▶ [Problem]:
Where the line containing "Nástroj slouží ke" appears, start copying; continue through the last line below and copy nothing else.

▶ [Data]:

++++++++++

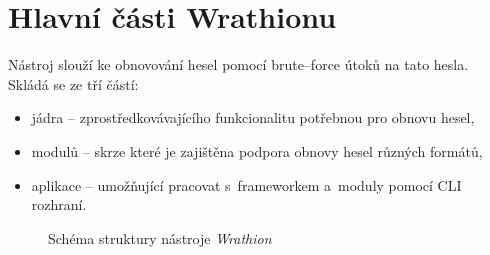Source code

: \section{Hlavní části Wrathionu}
Nástroj slouží ke obnovování hesel pomocí brute--force útoků na tato hesla. Skládá se ze tří
částí:
\begin{itemize}
	\item jádra -- zprostředkovávajícího funkcionalitu potřebnou pro obnovu hesel,
	\item modulů -- skrze které je zajištěna podpora obnovy hesel různých formátů,
	\item aplikace -- umožňující pracovat s~frameworkem a~moduly pomocí CLI rozhraní.
\end{itemize}
\begin{figure}[ht]
    \begin{center}
    \end{center}
    \caption{Schéma struktury nástroje {\it Wrathion} \cite{Hranicky}}
    \label{memory}
\end{figure}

++++++++++

▶ [Response to this exercise]:
Nástroj slouží ke obnovování hesel pomocí brute--force útoků na tato hesla. Skládá se ze tří
částí:
\begin{itemize}
	\item jádra -- zprostředkovávajícího funkcionalitu potřebnou pro obnovu hesel,
	\item modulů -- skrze které je zajištěna podpora obnovy hesel různých formátů,
	\item aplikace -- umožňující pracovat s~frameworkem a~moduly pomocí CLI rozhraní.
\end{itemize}
\begin{figure}[ht]
    \begin{center}
    \end{center}
    \caption{Schéma struktury nástroje {\it Wrathion} \cite{Hranicky}}
    \label{memory}
\end{figure}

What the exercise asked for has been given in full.